> Your assignment
This exercise asks for the entries to be repeated exactly, without their images.

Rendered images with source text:
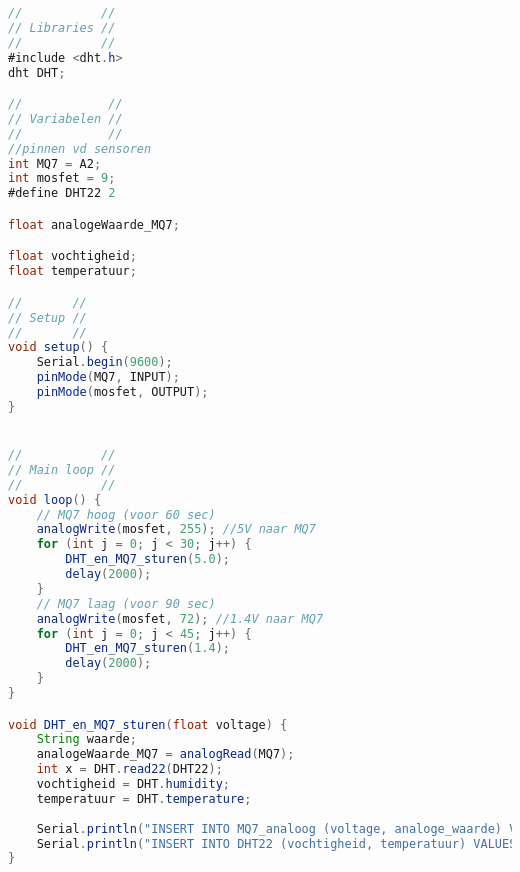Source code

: \begin{lstlisting}[language=Java,caption={Warmte-koelcyclus van de MQ7}]
//           //
// Libraries //
//           //
#include <dht.h>
dht DHT;

//            //
// Variabelen //
//            //
//pinnen vd sensoren 
int MQ7 = A2;
int mosfet = 9;
#define DHT22 2

float analogeWaarde_MQ7;

float vochtigheid;
float temperatuur;

//       //
// Setup //
//       //
void setup() {
    Serial.begin(9600);
    pinMode(MQ7, INPUT);
    pinMode(mosfet, OUTPUT);
}


//           //
// Main loop //
//           //
void loop() {
    // MQ7 hoog (voor 60 sec)
    analogWrite(mosfet, 255); //5V naar MQ7
    for (int j = 0; j < 30; j++) {
        DHT_en_MQ7_sturen(5.0);
        delay(2000);
    }
    // MQ7 laag (voor 90 sec)
    analogWrite(mosfet, 72); //1.4V naar MQ7
    for (int j = 0; j < 45; j++) {
        DHT_en_MQ7_sturen(1.4);
        delay(2000);
    }
}

void DHT_en_MQ7_sturen(float voltage) {
    String waarde;
    analogeWaarde_MQ7 = analogRead(MQ7);
    int x = DHT.read22(DHT22);
    vochtigheid = DHT.humidity;
    temperatuur = DHT.temperature;
    
    Serial.println("INSERT INTO MQ7_analoog (voltage, analoge_waarde) VALUES ("+String(voltage)+", "+String(analogeWaarde_MQ7)+");");
    Serial.println("INSERT INTO DHT22 (vochtigheid, temperatuur) VALUES ("+String(vochtigheid)+", "+String(temperatuur)+");");
}

\end{lstlisting}








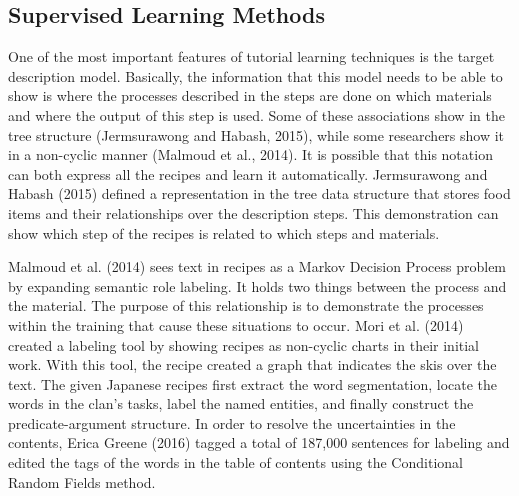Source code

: \subsection{Supervised Learning Methods}
One of the most important features of tutorial learning techniques is the target description model. Basically, the information that this model needs to be able to show is where the processes described in the steps are done on which materials and where the output of this step is used. Some of these associations show in the tree structure (Jermsurawong and Habash, 2015), while some researchers show it in a non-cyclic manner (Malmoud et al., 2014). It is possible that this notation can both express all the recipes and learn it automatically.
Jermsurawong and Habash (2015) defined a representation in the tree data structure that stores food items and their relationships over the description steps. This demonstration can show which step of the recipes is related to which steps and materials.

Malmoud et al. (2014) sees text in recipes as a Markov Decision Process problem by expanding semantic role labeling. It holds two things between the process and the material. The purpose of this relationship is to demonstrate the processes within the training that cause these situations to occur.
Mori et al. (2014) created a labeling tool by showing recipes as non-cyclic charts in their initial work. With this tool, the recipe created a graph that indicates the skis over the text. The given Japanese recipes first extract the word segmentation, locate the words in the clan's tasks, label the named entities, and finally construct the predicate-argument structure.
In order to resolve the uncertainties in the contents, Erica Greene (2016) tagged a total of 187,000 sentences for labeling and edited the tags of the words in the table of contents using the Conditional Random Fields method.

> Task solution
Source code

: \begin{lstlisting}[language=Java,caption={Warmte-koelcyclus van de MQ7}]
//           //
// Libraries //
//           //
#include <dht.h>
dht DHT;

//            //
// Variabelen //
//            //
//pinnen vd sensoren 
int MQ7 = A2;
int mosfet = 9;
#define DHT22 2

float analogeWaarde_MQ7;

float vochtigheid;
float temperatuur;

//       //
// Setup //
//       //
void setup() {
    Serial.begin(9600);
    pinMode(MQ7, INPUT);
    pinMode(mosfet, OUTPUT);
}


//           //
// Main loop //
//           //
void loop() {
    // MQ7 hoog (voor 60 sec)
    analogWrite(mosfet, 255); //5V naar MQ7
    for (int j = 0; j < 30; j++) {
        DHT_en_MQ7_sturen(5.0);
        delay(2000);
    }
    // MQ7 laag (voor 90 sec)
    analogWrite(mosfet, 72); //1.4V naar MQ7
    for (int j = 0; j < 45; j++) {
        DHT_en_MQ7_sturen(1.4);
        delay(2000);
    }
}

void DHT_en_MQ7_sturen(float voltage) {
    String waarde;
    analogeWaarde_MQ7 = analogRead(MQ7);
    int x = DHT.read22(DHT22);
    vochtigheid = DHT.humidity;
    temperatuur = DHT.temperature;
    
    Serial.println("INSERT INTO MQ7_analoog (voltage, analoge_waarde) VALUES ("+String(voltage)+", "+String(analogeWaarde_MQ7)+");");
    Serial.println("INSERT INTO DHT22 (vochtigheid, temperatuur) VALUES ("+String(vochtigheid)+", "+String(temperatuur)+");");
}

\end{lstlisting}








Source code

: \subsection{Supervised Learning Methods}
One of the most important features of tutorial learning techniques is the target description model. Basically, the information that this model needs to be able to show is where the processes described in the steps are done on which materials and where the output of this step is used. Some of these associations show in the tree structure (Jermsurawong and Habash, 2015), while some researchers show it in a non-cyclic manner (Malmoud et al., 2014). It is possible that this notation can both express all the recipes and learn it automatically.
Jermsurawong and Habash (2015) defined a representation in the tree data structure that stores food items and their relationships over the description steps. This demonstration can show which step of the recipes is related to which steps and materials.

Malmoud et al. (2014) sees text in recipes as a Markov Decision Process problem by expanding semantic role labeling. It holds two things between the process and the material. The purpose of this relationship is to demonstrate the processes within the training that cause these situations to occur.
Mori et al. (2014) created a labeling tool by showing recipes as non-cyclic charts in their initial work. With this tool, the recipe created a graph that indicates the skis over the text. The given Japanese recipes first extract the word segmentation, locate the words in the clan's tasks, label the named entities, and finally construct the predicate-argument structure.
In order to resolve the uncertainties in the contents, Erica Greene (2016) tagged a total of 187,000 sentences for labeling and edited the tags of the words in the table of contents using the Conditional Random Fields method.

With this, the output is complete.